Although these 2 tests tend to reflect blood glucose levels, there is some overlap between diabetic and non-diabetic animals as well as between animals with good and poor glycemic control. Even cats with good glycemic control tend to have fructosamine levels higher than the normal range. Thus, it is always necessary to evaluate these tests in light of other clinical signs.

Changes in serum albumin levels will alter fructosamine levels. Low concentration of albumin or plasma proteins will result in lower than expected fructosamine concentrations while a low rate of protein turnover can increase serum fructosamine levels. In a similar manner, anemia will markedly decrease the glycosylated Hb concentration.

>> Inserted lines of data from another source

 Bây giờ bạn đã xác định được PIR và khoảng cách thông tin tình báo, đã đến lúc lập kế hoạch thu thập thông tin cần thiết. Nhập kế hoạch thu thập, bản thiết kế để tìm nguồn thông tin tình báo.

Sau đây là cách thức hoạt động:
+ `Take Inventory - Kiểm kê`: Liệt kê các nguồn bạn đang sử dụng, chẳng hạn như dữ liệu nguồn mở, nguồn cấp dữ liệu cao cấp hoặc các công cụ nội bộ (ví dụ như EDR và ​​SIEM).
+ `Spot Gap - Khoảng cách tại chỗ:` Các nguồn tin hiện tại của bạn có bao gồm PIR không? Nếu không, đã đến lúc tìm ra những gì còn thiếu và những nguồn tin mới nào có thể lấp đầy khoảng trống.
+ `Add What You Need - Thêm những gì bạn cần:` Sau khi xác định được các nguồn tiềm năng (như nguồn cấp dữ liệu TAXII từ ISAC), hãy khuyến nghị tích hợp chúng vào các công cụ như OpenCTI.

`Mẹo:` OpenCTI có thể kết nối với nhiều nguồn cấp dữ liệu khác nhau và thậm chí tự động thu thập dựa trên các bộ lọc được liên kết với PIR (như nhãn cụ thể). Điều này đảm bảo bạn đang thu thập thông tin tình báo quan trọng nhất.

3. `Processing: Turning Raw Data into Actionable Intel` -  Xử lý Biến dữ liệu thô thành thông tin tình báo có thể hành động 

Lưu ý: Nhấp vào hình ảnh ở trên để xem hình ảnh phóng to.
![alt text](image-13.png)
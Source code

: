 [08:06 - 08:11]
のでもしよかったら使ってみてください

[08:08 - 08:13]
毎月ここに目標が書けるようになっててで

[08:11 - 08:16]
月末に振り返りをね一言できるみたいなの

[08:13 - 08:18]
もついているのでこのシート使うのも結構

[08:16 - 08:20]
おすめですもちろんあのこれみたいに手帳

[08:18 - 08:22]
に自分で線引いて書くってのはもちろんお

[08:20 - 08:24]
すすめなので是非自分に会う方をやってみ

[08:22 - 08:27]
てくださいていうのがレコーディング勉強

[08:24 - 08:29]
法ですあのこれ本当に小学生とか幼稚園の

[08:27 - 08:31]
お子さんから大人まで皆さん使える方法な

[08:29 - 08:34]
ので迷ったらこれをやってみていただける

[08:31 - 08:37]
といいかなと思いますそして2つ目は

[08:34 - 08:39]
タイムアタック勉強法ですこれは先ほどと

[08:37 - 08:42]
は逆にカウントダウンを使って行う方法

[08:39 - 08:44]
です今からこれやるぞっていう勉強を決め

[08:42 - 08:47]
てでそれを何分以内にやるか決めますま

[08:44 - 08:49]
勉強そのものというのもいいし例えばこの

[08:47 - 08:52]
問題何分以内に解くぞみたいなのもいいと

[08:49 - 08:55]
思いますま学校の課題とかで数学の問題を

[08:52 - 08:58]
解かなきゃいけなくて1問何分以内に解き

A recent study compared both tests and concluded that fructosamine concentration reflected glycemic control better than glycosylated Hb and more accurately reflected changes in glycemic status. In addition, measuring glycosylated Hb requires specialized techniques so that most laboratories send the samples out for measurement which increases both the cost and turn around time.

Although an elevated fructosamine or glycosylated Hb level may indicate less than ideal glycemic control, these values alone cannot tell the clinician how to alter the insulin treatment in order to improve control. For example, a dog that is receiving too little insulin will have a high fructosamine level, but so will a dog receiving too much insulin. The overdose can lead to the Somogyi effect and the subsequent hyperglycemia will lead to an elevated fructosamine concentration.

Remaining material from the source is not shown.